**EXERCISE OBJECTIVE**
Tally the lines below that contain the word "docs", then give the tally and nothing more.

Start of Block

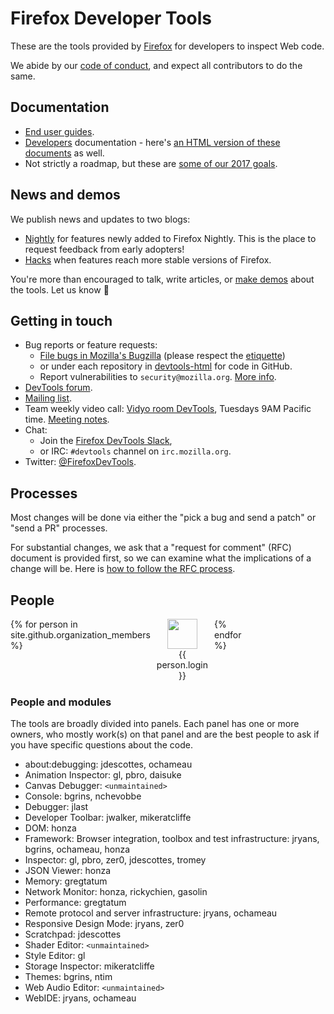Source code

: # Firefox Developer Tools

These are the tools provided by [Firefox](https://www.mozilla.org/firefox/) for developers to inspect Web code.

We abide by our [code of conduct](CODE_OF_CONDUCT.md), and expect all contributors to do the same.

## Documentation

* [End user guides](https://developer.mozilla.org/en-US/docs/Tools).
* [Developers](https://dxr.mozilla.org/mozilla-central/source/devtools/docs/) documentation - here's [an HTML version of these documents](http://docs.firefox-dev.tools/) as well.
* Not strictly a roadmap, but these are [some of our 2017 goals](https://groups.google.com/forum/#!topic/mozilla.dev.developer-tools/e-WTOb1U8Sc).

## News and demos

We publish news and updates to two blogs:

* [Nightly](https://blog.nightly.mozilla.org/tag/devtools/) for features newly added to Firefox Nightly. This is the place to request feedback from early adopters!
* [Hacks](https://hacks.mozilla.org/category/developer-tools/) when features reach more stable versions of Firefox.

You're more than encouraged to talk, write articles, or [make demos](https://github.com/devtools-html/devtools-demos) about the tools. Let us know 🙂

## Getting in touch

* Bug reports or feature requests:
  * [File bugs in Mozilla's Bugzilla](https://bugzilla.mozilla.org/enter_bug.cgi?product=Firefox&component=Developer%20Tools) (please respect the [etiquette](https://bugzilla.mozilla.org/page.cgi?id=etiquette.html))
  * or under each repository in [devtools-html](https://github.com/devtools-html) for code in GitHub.
  * Report vulnerabilities to `security@mozilla.org`. [More info](https://www.mozilla.org/en-US/security/#For_Developers).
* [DevTools forum](https://discourse.mozilla-community.org/c/devtools).
* [Mailing list](https://groups.google.com/forum/#!forum/mozilla.dev.developer-tools).
* Team weekly video call: [Vidyo room DevTools](https://v.mozilla.com/flex.html?roomdirect.html&key=n9vJUD3L1vRMHKQC5OCNRT3UBjw), Tuesdays 9AM Pacific time. [Meeting notes](https://docs.google.com/document/d/1pUx9xq6L7bonSrDpyUNTQkQxTxAsULLu4kkHZLMEq6w/edit).
* Chat:
  * Join the [Firefox DevTools Slack](https://devtools-html-slack.herokuapp.com/),
  * or IRC: `#devtools` channel on `irc.mozilla.org`.
* Twitter: [@FirefoxDevTools](https://twitter.com/FirefoxDevTools).

## Processes

Most changes will be done via either the "pick a bug and send a patch" or "send a PR" processes.

For substantial changes, we ask that a "request for comment" (RFC) document is provided first, so we can examine what the implications of a change will be. Here is [how to follow the RFC process](https://github.com/devtools-html/rfcs/).

## People

<style>
  .people-grid {
    display: grid;
    grid-template-columns: repeat(8, 1fr);
    grid-gap: 10px;
    grid-auto-rows: minmax(100px, auto);
  }
</style>

<div class="people-grid">
{% for person in site.github.organization_members %}
  <a style="display:block;text-align:center;" src="{{ person.html_url }}">
  <img style="width:48px;max-height:48px;" src="{{ person.avatar_url }}"/>
  <div>{{ person.login }}</div>
  </a>
{% endfor %}
</div>

### People and modules

The tools are broadly divided into panels. Each panel has one or more owners, who mostly work(s) on that panel and are the best people to ask if you have specific questions about the code.

* about:debugging: jdescottes, ochameau
* Animation Inspector: gl, pbro, daisuke
* Canvas Debugger: `<unmaintained>`
* Console: bgrins, nchevobbe
* Debugger: jlast
* Developer Toolbar: jwalker, mikeratcliffe
* DOM: honza
* Framework: Browser integration, toolbox and test infrastructure: jryans, bgrins, ochameau, honza
* Inspector: gl, pbro, zer0, jdescottes, tromey
* JSON Viewer: honza
* Memory: gregtatum
* Network Monitor: honza, rickychien, gasolin
* Performance: gregtatum
* Remote protocol and server infrastructure: jryans, ochameau
* Responsive Design Mode: jryans, zer0
* Scratchpad: jdescottes
* Shader Editor: `<unmaintained>`
* Style Editor: gl
* Storage Inspector: mikeratcliffe
* Themes: bgrins, ntim
* Web Audio Editor: `<unmaintained>`
* WebIDE: jryans, ochameau


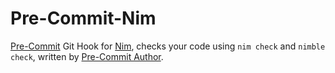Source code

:# Pre-Commit-Nim

[Pre-Commit](https://pre-commit.com) Git Hook for [Nim](https://nim-lang.org), 
checks your code using `nim check` and `nimble check`, 
written by [Pre-Commit Author](https://www.twitch.tv/videos/311047771?t=42m).
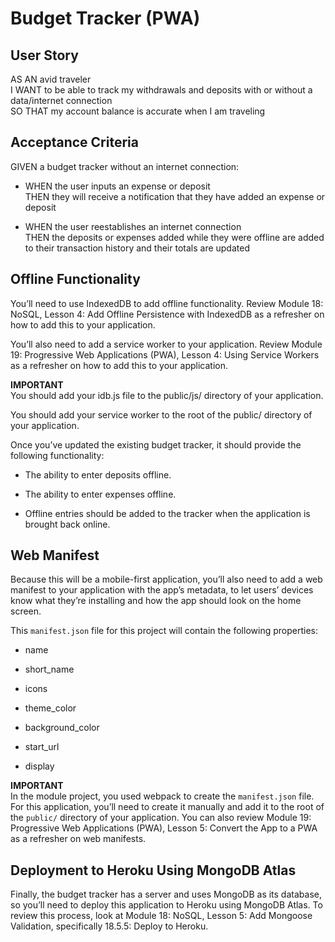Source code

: # Budget Tracker (PWA)

## User Story  
AS AN avid traveler  
I WANT to be able to track my withdrawals and deposits with or without a data/internet connection  
SO THAT my account balance is accurate when I am traveling 

## Acceptance Criteria  
GIVEN a budget tracker without an internet connection:  

- WHEN the user inputs an expense or deposit  
THEN they will receive a notification that they have added an expense or deposit    

- WHEN the user reestablishes an internet connection  
THEN the deposits or expenses added while they were offline are added to their transaction history and their totals are updated  

## Offline Functionality  
You’ll need to use IndexedDB to add offline functionality. Review Module 18: NoSQL, Lesson 4: Add Offline Persistence with IndexedDB as a refresher on how to add this to your application.

You’ll also need to add a service worker to your application. Review Module 19: Progressive Web Applications (PWA), Lesson 4: Using Service Workers as a refresher on how to add this to your application.  


**IMPORTANT**  
You should add your idb.js file to the public/js/ directory of your application.

You should add your service worker to the root of the public/ directory of your application.  

Once you’ve updated the existing budget tracker, it should provide the following functionality:  

- The ability to enter deposits offline.

- The ability to enter expenses offline.

- Offline entries should be added to the tracker when the application is brought back online.  

## Web Manifest  
Because this will be a mobile-first application, you’ll also need to add a web manifest to your application with the app’s metadata, to let users’ devices know what they’re installing and how the app should look on the home screen. 

This `manifest.json` file for this project will contain the following properties:  
- name

- short_name

- icons

- theme_color

- background_color

- start_url

- display

**IMPORTANT**  
In the module project, you used webpack to create the `manifest.json` file. For this application, you’ll need to create it manually and add it to the root of the `public/` directory of your application. You can also review Module 19: Progressive Web Applications (PWA), Lesson 5: Convert the App to a PWA as a refresher on web manifests.  

## Deployment to Heroku Using MongoDB Atlas
Finally, the budget tracker has a server and uses MongoDB as its database, so you’ll need to deploy this application to Heroku using MongoDB Atlas. To review this process, look at Module 18: NoSQL, Lesson 5: Add Mongoose Validation, specifically 18.5.5: Deploy to Heroku.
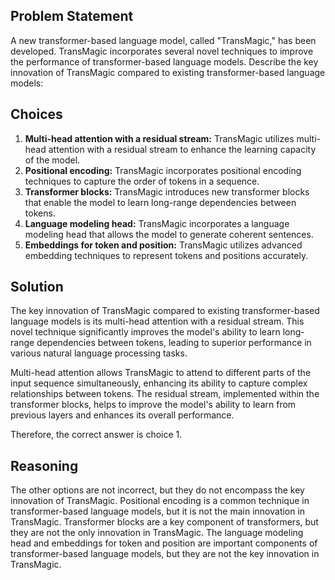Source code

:## Problem Statement

A new transformer-based language model, called "TransMagic," has been developed. TransMagic incorporates several novel techniques to improve the performance of transformer-based language models. Describe the key innovation of TransMagic compared to existing transformer-based language models:

## Choices

1. **Multi-head attention with a residual stream:** TransMagic utilizes multi-head attention with a residual stream to enhance the learning capacity of the model.
2. **Positional encoding:** TransMagic incorporates positional encoding techniques to capture the order of tokens in a sequence.
3. **Transformer blocks:** TransMagic introduces new transformer blocks that enable the model to learn long-range dependencies between tokens.
4. **Language modeling head:** TransMagic incorporates a language modeling head that allows the model to generate coherent sentences.
5. **Embeddings for token and position:** TransMagic utilizes advanced embedding techniques to represent tokens and positions accurately.

## Solution

The key innovation of TransMagic compared to existing transformer-based language models is its multi-head attention with a residual stream. This novel technique significantly improves the model's ability to learn long-range dependencies between tokens, leading to superior performance in various natural language processing tasks.

Multi-head attention allows TransMagic to attend to different parts of the input sequence simultaneously, enhancing its ability to capture complex relationships between tokens. The residual stream, implemented within the transformer blocks, helps to improve the model's ability to learn from previous layers and enhances its overall performance.

Therefore, the correct answer is choice 1.

## Reasoning

The other options are not incorrect, but they do not encompass the key innovation of TransMagic. Positional encoding is a common technique in transformer-based language models, but it is not the main innovation in TransMagic. Transformer blocks are a key component of transformers, but they are not the only innovation in TransMagic. The language modeling head and embeddings for token and position are important components of transformer-based language models, but they are not the key innovation in TransMagic.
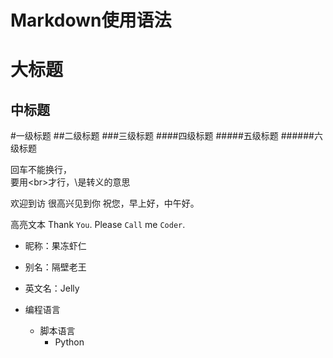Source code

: # Markdown使用语法


大标题
=====

中标题
----------



#一级标题 
##二级标题 
###三级标题 
####四级标题 
#####五级标题 
######六级标题

回车不能换行，<br>
要用\<br>才行，\是转义的意思


欢迎到访
        很高兴见到你
        祝您，早上好，中午好。
        
        
高亮文本
Thank `You`. Please `Call` me `Coder`.


* 昵称：果冻虾仁 
* 别名：隔壁老王 
* 英文名：Jelly


* 编程语言 
    * 脚本语言 
        * Python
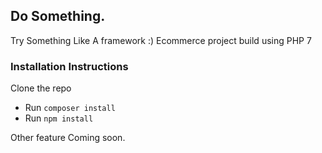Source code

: ## Do Something.
Try Something Like A framework :)
Ecommerce project build using PHP 7

### Installation Instructions
Clone the repo

- Run `composer install`
- Run `npm install`

Other feature Coming soon.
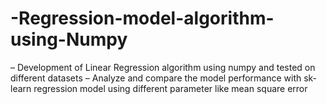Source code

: # -Regression-model-algorithm-using-Numpy
– Development of Linear Regression algorithm using numpy and tested on different datasets
– Analyze and compare the model performance with sk-learn regression model using different parameter like mean
square error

End of Block

**THE COMPLETED TASK**
3